*** Records for processing ***

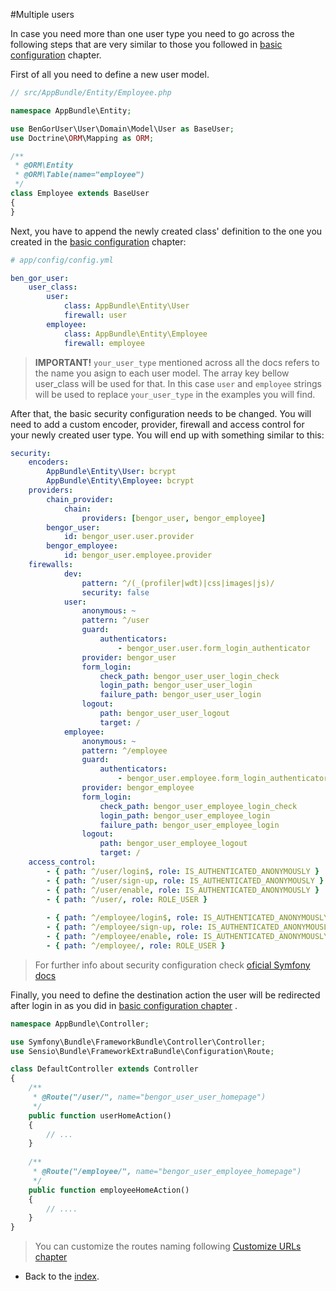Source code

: #Multiple users

In case you need more than one user type you need to go across the following steps that are very similar to those you
followed in [basic configuration](basic_configuration.md) chapter.

First of all you need to define a new user model.

```php
// src/AppBundle/Entity/Employee.php

namespace AppBundle\Entity;

use BenGorUser\User\Domain\Model\User as BaseUser;
use Doctrine\ORM\Mapping as ORM;

/**
 * @ORM\Entity
 * @ORM\Table(name="employee")
 */
class Employee extends BaseUser
{
}
```

Next, you have to append the newly created class' definition to the one you created in the 
[basic configuration](basic_configuration.md) chapter:
```yml
# app/config/config.yml

ben_gor_user:
    user_class:
        user:
            class: AppBundle\Entity\User
            firewall: user
        employee:
            class: AppBundle\Entity\Employee
            firewall: employee
```

> **IMPORTANT!** `your_user_type` mentioned across all the docs refers to the name you asign to each user model. The 
array key bellow user_class will be used for that. In this case `user` and `employee` strings will be used to replace 
`your_user_type` in the examples you will find.
 
After that, the basic security configuration needs to be changed. You will need to add a custom encoder, provider, 
firewall and access control for your newly created user type. You will end up with something similar to this:

```yml
security:
    encoders:
        AppBundle\Entity\User: bcrypt
        AppBundle\Entity\Employee: bcrypt
    providers:
        chain_provider:
            chain:
                providers: [bengor_user, bengor_employee]
        bengor_user:
            id: bengor_user.user.provider
        bengor_employee:
            id: bengor_user.employee.provider
    firewalls:
            dev:
                pattern: ^/(_(profiler|wdt)|css|images|js)/
                security: false
            user:
                anonymous: ~
                pattern: ^/user
                guard:
                    authenticators:
                        - bengor_user.user.form_login_authenticator
                provider: bengor_user
                form_login:
                    check_path: bengor_user_user_login_check
                    login_path: bengor_user_user_login
                    failure_path: bengor_user_user_login
                logout:
                    path: bengor_user_user_logout
                    target: /
            employee:
                anonymous: ~
                pattern: ^/employee
                guard:
                    authenticators:
                        - bengor_user.employee.form_login_authenticator
                provider: bengor_employee
                form_login:
                    check_path: bengor_user_employee_login_check
                    login_path: bengor_user_employee_login
                    failure_path: bengor_user_employee_login
                logout:
                    path: bengor_user_employee_logout
                    target: /
    access_control:
        - { path: ^/user/login$, role: IS_AUTHENTICATED_ANONYMOUSLY }
        - { path: ^/user/sign-up, role: IS_AUTHENTICATED_ANONYMOUSLY }
        - { path: ^/user/enable, role: IS_AUTHENTICATED_ANONYMOUSLY }
        - { path: ^/user/, role: ROLE_USER }
        
        - { path: ^/employee/login$, role: IS_AUTHENTICATED_ANONYMOUSLY }
        - { path: ^/employee/sign-up, role: IS_AUTHENTICATED_ANONYMOUSLY }
        - { path: ^/employee/enable, role: IS_AUTHENTICATED_ANONYMOUSLY }
        - { path: ^/employee/, role: ROLE_USER }
```

> For further info about security configuration check [oficial Symfony docs](http://symfony.com/doc/current/book/security.html)

Finally, you need to define the destination action the user will be redirected after login in as you did in 
[basic configuration chapter](basic_configuration.md) .

```php
namespace AppBundle\Controller;

use Symfony\Bundle\FrameworkBundle\Controller\Controller;
use Sensio\Bundle\FrameworkExtraBundle\Configuration\Route;

class DefaultController extends Controller
{
    /**
     * @Route("/user/", name="bengor_user_user_homepage")
     */
    public function userHomeAction()
    {
        // ...
    }
    
    /**
     * @Route("/employee/", name="bengor_user_employee_homepage")
     */
    public function employeeHomeAction()
    {
        // ....
    }
}
```

> You can customize the routes naming following [Customize URLs chapter](extending_customize_urls.md)

- Back to the [index](index.md).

*** End of Records for processing ***

Task objective: Every line above that holds "following" should be tallied; answer with the total alone.

Reply: 2